*Task item*.
Repeat word for word the opening stretch of the entries, from the first line through the line containing "##### 3.3 minSize 配置".

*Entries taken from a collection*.
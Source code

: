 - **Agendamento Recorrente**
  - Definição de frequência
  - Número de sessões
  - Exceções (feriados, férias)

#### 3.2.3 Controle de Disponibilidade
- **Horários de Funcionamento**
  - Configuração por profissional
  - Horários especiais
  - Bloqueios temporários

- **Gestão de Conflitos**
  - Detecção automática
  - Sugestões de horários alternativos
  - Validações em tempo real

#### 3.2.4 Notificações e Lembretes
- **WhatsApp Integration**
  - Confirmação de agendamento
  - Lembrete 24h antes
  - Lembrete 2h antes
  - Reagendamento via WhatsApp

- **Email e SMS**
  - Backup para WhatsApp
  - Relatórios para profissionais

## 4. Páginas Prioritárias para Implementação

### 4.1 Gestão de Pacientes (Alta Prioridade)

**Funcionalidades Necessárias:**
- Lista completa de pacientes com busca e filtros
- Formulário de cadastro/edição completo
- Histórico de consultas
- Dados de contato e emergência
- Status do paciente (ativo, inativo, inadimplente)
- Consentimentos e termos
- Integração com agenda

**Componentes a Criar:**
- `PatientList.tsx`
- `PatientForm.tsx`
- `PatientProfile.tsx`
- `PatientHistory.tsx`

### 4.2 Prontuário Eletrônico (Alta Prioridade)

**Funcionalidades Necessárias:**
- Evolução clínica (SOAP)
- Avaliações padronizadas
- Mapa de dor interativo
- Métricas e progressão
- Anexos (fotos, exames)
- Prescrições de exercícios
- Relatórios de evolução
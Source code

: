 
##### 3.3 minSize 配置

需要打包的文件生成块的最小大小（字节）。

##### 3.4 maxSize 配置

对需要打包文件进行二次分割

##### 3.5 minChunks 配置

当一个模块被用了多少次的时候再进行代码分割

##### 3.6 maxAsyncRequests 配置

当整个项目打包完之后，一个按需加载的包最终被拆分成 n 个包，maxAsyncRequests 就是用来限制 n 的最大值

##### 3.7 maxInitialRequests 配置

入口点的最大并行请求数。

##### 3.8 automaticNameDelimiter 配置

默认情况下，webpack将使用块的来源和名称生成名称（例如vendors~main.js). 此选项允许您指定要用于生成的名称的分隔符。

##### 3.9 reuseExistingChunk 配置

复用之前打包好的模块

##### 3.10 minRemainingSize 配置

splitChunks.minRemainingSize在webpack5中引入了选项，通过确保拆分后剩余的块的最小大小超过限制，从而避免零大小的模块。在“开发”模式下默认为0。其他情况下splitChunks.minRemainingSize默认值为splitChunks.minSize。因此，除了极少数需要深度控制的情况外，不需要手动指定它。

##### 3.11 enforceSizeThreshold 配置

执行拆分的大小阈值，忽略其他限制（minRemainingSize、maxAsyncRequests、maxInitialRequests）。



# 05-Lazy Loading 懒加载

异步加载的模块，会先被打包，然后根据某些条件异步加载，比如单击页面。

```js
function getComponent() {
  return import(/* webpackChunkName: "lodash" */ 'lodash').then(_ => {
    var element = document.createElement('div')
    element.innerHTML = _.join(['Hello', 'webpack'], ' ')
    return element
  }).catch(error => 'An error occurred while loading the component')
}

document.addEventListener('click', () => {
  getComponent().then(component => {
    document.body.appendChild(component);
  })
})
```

*Exercise solution*.
Source code

: - **Agendamento Recorrente**
  - Definição de frequência
  - Número de sessões
  - Exceções (feriados, férias)

#### 3.2.3 Controle de Disponibilidade
- **Horários de Funcionamento**
  - Configuração por profissional
  - Horários especiais
  - Bloqueios temporários

- **Gestão de Conflitos**
  - Detecção automática
  - Sugestões de horários alternativos
  - Validações em tempo real

#### 3.2.4 Notificações e Lembretes
- **WhatsApp Integration**
  - Confirmação de agendamento
  - Lembrete 24h antes
  - Lembrete 2h antes
  - Reagendamento via WhatsApp

- **Email e SMS**
  - Backup para WhatsApp
  - Relatórios para profissionais

## 4. Páginas Prioritárias para Implementação

### 4.1 Gestão de Pacientes (Alta Prioridade)

**Funcionalidades Necessárias:**
- Lista completa de pacientes com busca e filtros
- Formulário de cadastro/edição completo
- Histórico de consultas
- Dados de contato e emergência
- Status do paciente (ativo, inativo, inadimplente)
- Consentimentos e termos
- Integração com agenda

**Componentes a Criar:**
- `PatientList.tsx`
- `PatientForm.tsx`
- `PatientProfile.tsx`
- `PatientHistory.tsx`

### 4.2 Prontuário Eletrônico (Alta Prioridade)

**Funcionalidades Necessárias:**
- Evolução clínica (SOAP)
- Avaliações padronizadas
- Mapa de dor interativo
- Métricas e progressão
- Anexos (fotos, exames)
- Prescrições de exercícios
- Relatórios de evolução
Source code

: 
##### 3.3 minSize 配置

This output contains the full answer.